The boundary of this category is "medicine consisting of, or derived from, an endogenous gonadal steroid hormone or its receptor-modulating analogue." The adrenal corticosteroids are collected separately under corticosteroids despite their common steroid skeleton. The peptide hormones of the hypothalamic-pituitary-gonadal axis (gonadotropin-releasing hormone, the gonadotropins follicle-stimulating hormone and luteinising hormone, prolactin) are listed under hormones in the broader sense and are indexed here when their indication involves sex-hormone-pathway modulation. The thyroid hormones and the parathyroid hormone, although hormones, are not sex hormones and are collected under thyroid hormones and elsewhere.
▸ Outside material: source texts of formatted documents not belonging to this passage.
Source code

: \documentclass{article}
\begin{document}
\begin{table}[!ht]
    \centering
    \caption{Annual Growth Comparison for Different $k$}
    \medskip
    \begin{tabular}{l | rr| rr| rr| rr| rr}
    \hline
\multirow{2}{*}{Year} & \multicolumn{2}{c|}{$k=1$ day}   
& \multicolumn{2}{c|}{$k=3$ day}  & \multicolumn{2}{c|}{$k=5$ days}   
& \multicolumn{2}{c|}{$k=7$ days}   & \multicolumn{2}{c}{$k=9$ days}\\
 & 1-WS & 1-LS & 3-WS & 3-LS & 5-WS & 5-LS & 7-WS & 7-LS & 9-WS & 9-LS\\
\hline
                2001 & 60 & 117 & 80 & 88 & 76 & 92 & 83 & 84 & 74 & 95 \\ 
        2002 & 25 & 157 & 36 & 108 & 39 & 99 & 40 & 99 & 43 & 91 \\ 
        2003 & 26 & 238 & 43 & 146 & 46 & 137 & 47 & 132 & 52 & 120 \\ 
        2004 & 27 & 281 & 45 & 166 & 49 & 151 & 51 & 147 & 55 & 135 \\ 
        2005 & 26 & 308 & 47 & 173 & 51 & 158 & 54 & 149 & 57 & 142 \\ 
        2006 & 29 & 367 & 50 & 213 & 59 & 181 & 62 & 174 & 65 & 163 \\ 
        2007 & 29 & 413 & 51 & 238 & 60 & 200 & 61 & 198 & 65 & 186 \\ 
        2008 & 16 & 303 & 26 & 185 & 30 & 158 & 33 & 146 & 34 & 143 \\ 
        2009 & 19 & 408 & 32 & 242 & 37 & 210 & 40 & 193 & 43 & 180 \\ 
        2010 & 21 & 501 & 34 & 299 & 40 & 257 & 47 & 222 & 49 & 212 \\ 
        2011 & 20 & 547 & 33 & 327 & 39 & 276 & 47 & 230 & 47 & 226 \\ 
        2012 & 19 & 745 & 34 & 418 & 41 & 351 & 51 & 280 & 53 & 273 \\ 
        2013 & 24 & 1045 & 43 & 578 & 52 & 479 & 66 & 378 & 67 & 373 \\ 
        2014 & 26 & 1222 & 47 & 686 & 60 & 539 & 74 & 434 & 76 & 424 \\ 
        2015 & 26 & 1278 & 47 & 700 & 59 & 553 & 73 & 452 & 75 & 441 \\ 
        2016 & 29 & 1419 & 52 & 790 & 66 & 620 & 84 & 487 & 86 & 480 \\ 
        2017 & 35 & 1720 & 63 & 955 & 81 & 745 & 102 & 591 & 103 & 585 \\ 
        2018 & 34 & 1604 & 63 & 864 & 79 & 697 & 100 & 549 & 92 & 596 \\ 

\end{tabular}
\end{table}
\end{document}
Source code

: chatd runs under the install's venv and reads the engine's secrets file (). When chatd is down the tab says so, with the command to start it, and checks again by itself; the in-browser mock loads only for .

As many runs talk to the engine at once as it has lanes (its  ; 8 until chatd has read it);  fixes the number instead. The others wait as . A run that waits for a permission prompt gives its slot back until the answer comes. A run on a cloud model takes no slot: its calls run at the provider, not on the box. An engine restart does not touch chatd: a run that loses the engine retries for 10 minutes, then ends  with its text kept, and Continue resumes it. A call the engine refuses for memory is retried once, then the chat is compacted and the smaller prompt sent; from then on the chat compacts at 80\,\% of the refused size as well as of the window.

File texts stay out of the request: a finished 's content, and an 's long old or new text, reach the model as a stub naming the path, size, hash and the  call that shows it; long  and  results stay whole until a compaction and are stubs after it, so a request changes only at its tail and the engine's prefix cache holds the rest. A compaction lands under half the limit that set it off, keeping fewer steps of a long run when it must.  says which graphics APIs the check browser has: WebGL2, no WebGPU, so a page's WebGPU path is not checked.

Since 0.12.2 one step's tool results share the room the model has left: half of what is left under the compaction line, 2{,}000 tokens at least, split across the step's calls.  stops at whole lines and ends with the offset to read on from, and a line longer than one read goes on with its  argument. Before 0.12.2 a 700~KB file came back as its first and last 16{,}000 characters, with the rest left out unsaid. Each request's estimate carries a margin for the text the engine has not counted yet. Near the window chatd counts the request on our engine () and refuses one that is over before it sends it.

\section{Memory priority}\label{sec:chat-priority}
The anabolic-androgenic steroids of athletic doping are mentioned briefly on the testosterone-derivative pages for their safety implications but are not collected here as a clinical category.

This category page is an encyclopedia article about its subject. The actual index of medicines belonging to the category is generated automatically by the wiki engine, from category-membership declarations on the individual medicine pages, and appears at the foot of the page below the references.